Given that one of the world’s great moral leaders has chosen to spend his precious few minutes of chitchat with the President focusing on this issue above all others, I decided to download the full encyclical and read it.
Some highlights:
For human beings… to destroy the biological diversity of God’s creation; for human beings to degrade the integrity of the earth by causing changes in its climate, by stripping the earth of its natural forests or destroying its wetlands; for human beings to contaminate the earth’s waters, its land, its air, and its life – these are sins….

I urgently appeal, then, for a new dialogue about how we are shaping the future of our planet. We need a conversation which includes everyone, since the environmental challenge we are undergoing, and its human roots, concern and affect us all. The worldwide ecological movement has already made considerable progress and led to the establishment of numerous organizations committed to raising awareness of these challenges. Regrettably, many efforts to seek concrete solutions to the environmental crisis have proved ineffective, not only because of powerful opposition but also because of a more general lack of interest. Obstructionist attitudes, even on the part of believers, can range from denial of the problem to indifference, nonchalant resignation or blind confidence in technical solutions. We require a new and universal solidarity.

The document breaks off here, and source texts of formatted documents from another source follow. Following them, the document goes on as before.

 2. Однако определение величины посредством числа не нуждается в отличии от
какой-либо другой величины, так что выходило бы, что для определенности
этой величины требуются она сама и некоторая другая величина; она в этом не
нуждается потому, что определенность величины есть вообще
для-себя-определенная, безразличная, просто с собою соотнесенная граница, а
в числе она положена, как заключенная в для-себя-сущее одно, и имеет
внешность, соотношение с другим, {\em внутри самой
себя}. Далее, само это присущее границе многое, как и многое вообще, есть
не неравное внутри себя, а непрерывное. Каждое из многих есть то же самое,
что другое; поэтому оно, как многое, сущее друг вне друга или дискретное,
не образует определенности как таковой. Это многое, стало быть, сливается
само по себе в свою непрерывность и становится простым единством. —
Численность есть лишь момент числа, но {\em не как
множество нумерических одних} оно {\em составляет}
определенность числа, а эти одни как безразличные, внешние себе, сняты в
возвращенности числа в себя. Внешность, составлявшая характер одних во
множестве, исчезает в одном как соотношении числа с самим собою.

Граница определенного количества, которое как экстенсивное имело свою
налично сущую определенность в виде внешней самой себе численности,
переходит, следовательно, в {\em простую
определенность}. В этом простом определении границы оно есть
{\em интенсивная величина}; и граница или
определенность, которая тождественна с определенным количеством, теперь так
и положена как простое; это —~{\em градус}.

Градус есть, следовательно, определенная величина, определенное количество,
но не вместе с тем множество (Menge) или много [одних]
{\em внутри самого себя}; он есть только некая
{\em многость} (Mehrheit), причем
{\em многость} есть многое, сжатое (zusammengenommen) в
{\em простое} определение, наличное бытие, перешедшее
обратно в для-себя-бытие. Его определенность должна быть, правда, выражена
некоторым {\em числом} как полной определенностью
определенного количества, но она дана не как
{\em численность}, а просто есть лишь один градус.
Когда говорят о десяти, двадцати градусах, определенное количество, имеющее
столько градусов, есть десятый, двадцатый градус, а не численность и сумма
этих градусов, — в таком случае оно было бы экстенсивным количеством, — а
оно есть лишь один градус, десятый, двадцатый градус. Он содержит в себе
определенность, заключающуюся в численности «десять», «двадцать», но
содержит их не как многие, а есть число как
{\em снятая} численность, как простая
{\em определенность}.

In this powerful document, the Pope deftly synthesizes the scientific and the spiritual, connecting our environmental crisis to a plethora of social and economic issues.  While I don’t agree with every point (he ties it into abortion, for instance), the depth of his passionate argumentation is astonishing.

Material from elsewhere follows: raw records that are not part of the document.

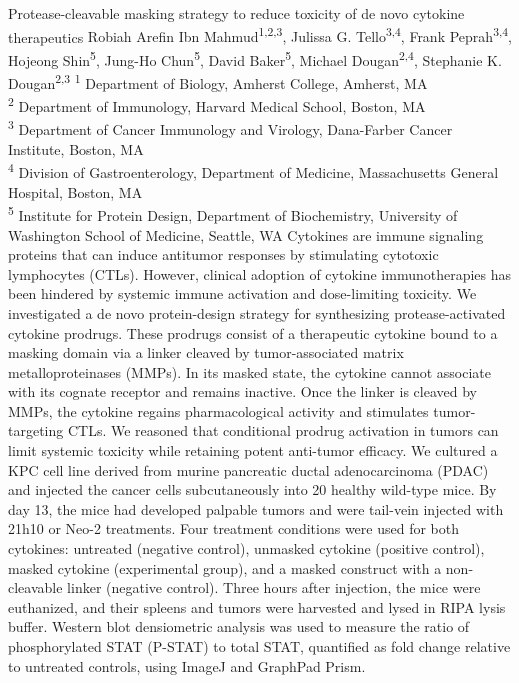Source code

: {
\parskip=6pt    
\makeabstract
    {
    Protease-cleavable masking strategy to reduce toxicity of de novo cytokine therapeutics 
    }
    {
    Robiah Arefin Ibn Mahmud\textsuperscript{1,2,3}, Julissa G. Tello\textsuperscript{3,4}, Frank Peprah\textsuperscript{3,4}, Hojeong Shin\textsuperscript{5}, Jung-Ho Chun\textsuperscript{5}, David Baker\textsuperscript{5}, Michael Dougan\textsuperscript{2,4}, Stephanie K. Dougan\textsuperscript{2,3}
    }
    {
    \textsuperscript{1} Department of Biology, Amherst College, Amherst, MA\\
\textsuperscript{2} Department of Immunology, Harvard Medical School, Boston, MA\\
\textsuperscript{3} Department of Cancer Immunology and Virology, Dana-Farber Cancer Institute, Boston, MA\\
\textsuperscript{4} Division of Gastroenterology, Department of Medicine, Massachusetts General Hospital, Boston, MA\\
\textsuperscript{5} Institute for Protein Design, Department of Biochemistry, University of Washington School of Medicine, Seattle, WA
    }
    {
    Cytokines are immune signaling proteins that can induce antitumor responses by stimulating cytotoxic lymphocytes (CTLs). However, clinical adoption of cytokine immunotherapies has been hindered by systemic immune activation and dose-limiting toxicity. We investigated a de novo protein-design strategy for synthesizing protease-activated cytokine prodrugs. These prodrugs consist of a therapeutic cytokine bound to a masking domain via a linker cleaved by tumor-associated matrix metalloproteinases (MMPs). In its masked state, the cytokine cannot associate with its cognate receptor and remains inactive. Once the linker is cleaved by MMPs, the cytokine regains pharmacological activity and stimulates tumor-targeting CTLs. We reasoned that conditional prodrug activation in tumors can limit systemic toxicity while retaining potent anti-tumor efficacy.
    }
    {
    We cultured a KPC cell line derived from murine pancreatic ductal adenocarcinoma (PDAC) and injected the cancer cells subcutaneously into 20 healthy wild-type mice. By day 13, the mice had developed palpable tumors and were tail-vein injected with 21h10 or Neo-2 treatments. Four treatment conditions were used for both cytokines: untreated (negative control), unmasked cytokine (positive control), masked cytokine (experimental group), and a masked construct with a non-cleavable linker (negative control). Three hours after injection, the mice were euthanized, and their spleens and tumors were harvested and lysed in RIPA lysis buffer. Western blot densiometric analysis was used to measure the ratio of phosphorylated STAT (P-STAT) to total STAT, quantified as fold change relative to untreated controls, using ImageJ and GraphPad Prism.
}}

If President Trump were to read this document on the plane ride home, perhaps he would reconsider some of the many dangerous steps his administration has taken over the first months of his presidency.  Maybe he could take a few moments to peruse a running list of environmental abominations being kept by the National Geographic. Or look closely at the 23 essential environmental rules rolled back in the first 100 days, all of this before this week’s budget proposal that would decimate the EPA, slashing it by 31 percent.

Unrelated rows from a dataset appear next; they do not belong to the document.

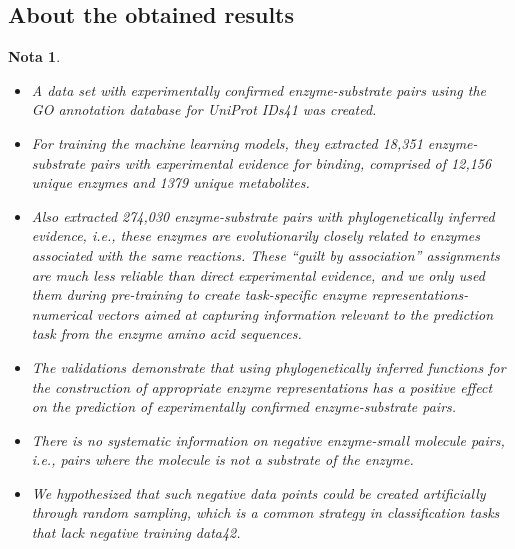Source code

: \documentclass[12pt]{article}
\newtheorem{Note}{Nota}%
\begin{document}
\subsection{About the obtained results}

\begin{Note}
\begin{itemize}


\item A data set with experimentally conﬁrmed enzyme-substrate
pairs using the GO annotation database for UniProt IDs41  was created.

\item For training the machine learning models, they extracted 18,351 enzyme-substrate pairs with experimental evidence for binding, comprised of 12,156 unique enzymes and 1379 unique metabolites. 

\item Also extracted 274,030 enzyme-substrate pairs with phylogenetically inferred evidence, i.e., these enzymes are evolutionarily closely related to enzymes associated with the same reactions. These “guilt by association” assignments are much less reliable than direct experimental evidence, and we only used them during pre-training to create task-speciﬁc enzyme representations-numerical vectors aimed at capturing information relevant to the prediction task from the enzyme amino acid sequences. 

\item The validations demonstrate that using phylogenetically inferred functions for the construction of appropriate enzyme representations has a positive effect on the prediction of experimentally conﬁrmed enzyme-substrate pairs.

\item There is no systematic information on negative enzyme-small molecule pairs, i.e., pairs where the molecule is not a substrate of the enzyme.

\item We hypothesized that such negative data points could be created artiﬁcially through random sampling, which is a common strategy in classiﬁcation tasks that lack negative training data42.




\end{itemize}
\end{Note}
\end{document}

Fortunately, the Pope is not the only religious leader taking aim at policies causing harm to our common home.  Not only are Jews and Muslims joining hand in hand with Catholics to save our planet, but in fact it’s nearly impossible to find a single world religion that hasn’t expressed deep concern over the impact of man-made climate change.
Here is a collection of statements, organized alphabetically first by religion, then by denomination.   This list demonstrates the nearly unprecedented unity within the interfaith community on this important issue.
Have the world’s major religions ever agreed so wholeheartedly and single-throatily about anything else?  Undoubtedly a stray pastor or two will buck this overwhelming stampede toward stewardship.  There are a few outliers who reject the scientific consensus, though if they’ve ever read the Bible, it’s hard to reject stewardship on religious grounds.  If these outliers refuse to acknowledge science in favor of fossil fuel dollars, it’s time to “out” the liars.
From Shavuot to Ramadan to Pentecost (June 4 for the Christian world), from Jerusalem to Mecca to Vatican City, the cry to save our planet will intensify over the coming days.
The question is whether, on a single plane flying home to Washington from Europe, that cry will be heard. President Trump should try on the socks and be grateful that at least the Pope didn’t give him a lump of coal.